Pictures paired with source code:
==============================
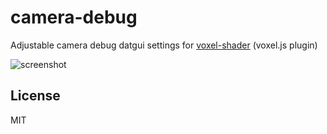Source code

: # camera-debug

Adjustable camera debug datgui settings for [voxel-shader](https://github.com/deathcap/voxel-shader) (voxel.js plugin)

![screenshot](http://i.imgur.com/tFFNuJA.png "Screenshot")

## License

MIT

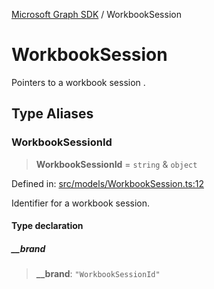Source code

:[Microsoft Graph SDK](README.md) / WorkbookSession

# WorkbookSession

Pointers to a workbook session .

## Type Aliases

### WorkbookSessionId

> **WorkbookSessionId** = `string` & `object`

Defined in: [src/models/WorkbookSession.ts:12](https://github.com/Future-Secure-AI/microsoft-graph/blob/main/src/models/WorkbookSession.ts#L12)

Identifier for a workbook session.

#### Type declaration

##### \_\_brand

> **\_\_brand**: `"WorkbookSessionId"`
==============================
Each record above goes into the copy word for word; the pictures do not.

Source code

: # camera-debug

Adjustable camera debug datgui settings for [voxel-shader](https://github.com/deathcap/voxel-shader) (voxel.js plugin)

![screenshot](http://i.imgur.com/tFFNuJA.png "Screenshot")

## License

MIT

Source code

:[Microsoft Graph SDK](README.md) / WorkbookSession

# WorkbookSession

Pointers to a workbook session .

## Type Aliases

### WorkbookSessionId

> **WorkbookSessionId** = `string` & `object`

Defined in: [src/models/WorkbookSession.ts:12](https://github.com/Future-Secure-AI/microsoft-graph/blob/main/src/models/WorkbookSession.ts#L12)

Identifier for a workbook session.

#### Type declaration

##### \_\_brand

> **\_\_brand**: `"WorkbookSessionId"`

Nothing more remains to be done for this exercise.